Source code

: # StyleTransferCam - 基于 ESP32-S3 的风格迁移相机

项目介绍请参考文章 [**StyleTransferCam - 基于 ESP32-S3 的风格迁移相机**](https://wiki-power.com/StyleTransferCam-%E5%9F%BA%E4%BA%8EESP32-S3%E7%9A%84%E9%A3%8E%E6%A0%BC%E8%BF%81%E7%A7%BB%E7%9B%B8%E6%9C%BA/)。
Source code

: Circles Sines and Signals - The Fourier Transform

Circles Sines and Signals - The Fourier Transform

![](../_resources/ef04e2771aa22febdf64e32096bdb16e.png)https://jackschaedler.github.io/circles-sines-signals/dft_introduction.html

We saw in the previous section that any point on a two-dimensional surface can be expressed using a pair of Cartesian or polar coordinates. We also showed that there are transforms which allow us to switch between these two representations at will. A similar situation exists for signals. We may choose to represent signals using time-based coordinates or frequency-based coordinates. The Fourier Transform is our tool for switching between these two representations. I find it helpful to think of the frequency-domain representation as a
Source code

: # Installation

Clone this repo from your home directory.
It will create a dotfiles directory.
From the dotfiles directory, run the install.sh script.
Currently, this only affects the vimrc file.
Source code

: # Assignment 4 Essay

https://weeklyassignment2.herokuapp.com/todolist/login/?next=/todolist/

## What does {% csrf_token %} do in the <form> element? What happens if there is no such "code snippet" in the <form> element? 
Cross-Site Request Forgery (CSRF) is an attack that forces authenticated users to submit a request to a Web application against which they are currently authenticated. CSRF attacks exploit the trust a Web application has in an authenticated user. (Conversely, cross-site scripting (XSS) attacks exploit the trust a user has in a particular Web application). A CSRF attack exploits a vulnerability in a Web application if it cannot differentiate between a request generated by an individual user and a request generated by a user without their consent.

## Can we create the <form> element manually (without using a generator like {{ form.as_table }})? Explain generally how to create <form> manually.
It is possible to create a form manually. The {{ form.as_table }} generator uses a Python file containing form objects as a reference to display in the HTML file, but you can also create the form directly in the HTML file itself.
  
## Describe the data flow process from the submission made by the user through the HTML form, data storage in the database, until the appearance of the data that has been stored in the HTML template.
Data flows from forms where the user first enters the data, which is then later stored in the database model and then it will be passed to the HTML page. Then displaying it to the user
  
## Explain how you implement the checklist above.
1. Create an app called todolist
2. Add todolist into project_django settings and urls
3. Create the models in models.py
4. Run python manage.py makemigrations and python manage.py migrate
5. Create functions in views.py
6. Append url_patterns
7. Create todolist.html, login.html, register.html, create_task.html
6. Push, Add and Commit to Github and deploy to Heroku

● **What you are asked to do**
Return the entries above word for word.

● **Response**
Source code

: # StyleTransferCam - 基于 ESP32-S3 的风格迁移相机

项目介绍请参考文章 [**StyleTransferCam - 基于 ESP32-S3 的风格迁移相机**](https://wiki-power.com/StyleTransferCam-%E5%9F%BA%E4%BA%8EESP32-S3%E7%9A%84%E9%A3%8E%E6%A0%BC%E8%BF%81%E7%A7%BB%E7%9B%B8%E6%9C%BA/)。
Source code

: Circles Sines and Signals - The Fourier Transform

Circles Sines and Signals - The Fourier Transform

![](../_resources/ef04e2771aa22febdf64e32096bdb16e.png)https://jackschaedler.github.io/circles-sines-signals/dft_introduction.html

We saw in the previous section that any point on a two-dimensional surface can be expressed using a pair of Cartesian or polar coordinates. We also showed that there are transforms which allow us to switch between these two representations at will. A similar situation exists for signals. We may choose to represent signals using time-based coordinates or frequency-based coordinates. The Fourier Transform is our tool for switching between these two representations. I find it helpful to think of the frequency-domain representation as a
Source code

: # Installation

Clone this repo from your home directory.
It will create a dotfiles directory.
From the dotfiles directory, run the install.sh script.
Currently, this only affects the vimrc file.
Source code

: # Assignment 4 Essay

https://weeklyassignment2.herokuapp.com/todolist/login/?next=/todolist/

## What does {% csrf_token %} do in the <form> element? What happens if there is no such "code snippet" in the <form> element? 
Cross-Site Request Forgery (CSRF) is an attack that forces authenticated users to submit a request to a Web application against which they are currently authenticated. CSRF attacks exploit the trust a Web application has in an authenticated user. (Conversely, cross-site scripting (XSS) attacks exploit the trust a user has in a particular Web application). A CSRF attack exploits a vulnerability in a Web application if it cannot differentiate between a request generated by an individual user and a request generated by a user without their consent.

## Can we create the <form> element manually (without using a generator like {{ form.as_table }})? Explain generally how to create <form> manually.
It is possible to create a form manually. The {{ form.as_table }} generator uses a Python file containing form objects as a reference to display in the HTML file, but you can also create the form directly in the HTML file itself.
  
## Describe the data flow process from the submission made by the user through the HTML form, data storage in the database, until the appearance of the data that has been stored in the HTML template.
Data flows from forms where the user first enters the data, which is then later stored in the database model and then it will be passed to the HTML page. Then displaying it to the user
  
## Explain how you implement the checklist above.
1. Create an app called todolist
2. Add todolist into project_django settings and urls
3. Create the models in models.py
4. Run python manage.py makemigrations and python manage.py migrate
5. Create functions in views.py
6. Append url_patterns
7. Create todolist.html, login.html, register.html, create_task.html
6. Push, Add and Commit to Github and deploy to Heroku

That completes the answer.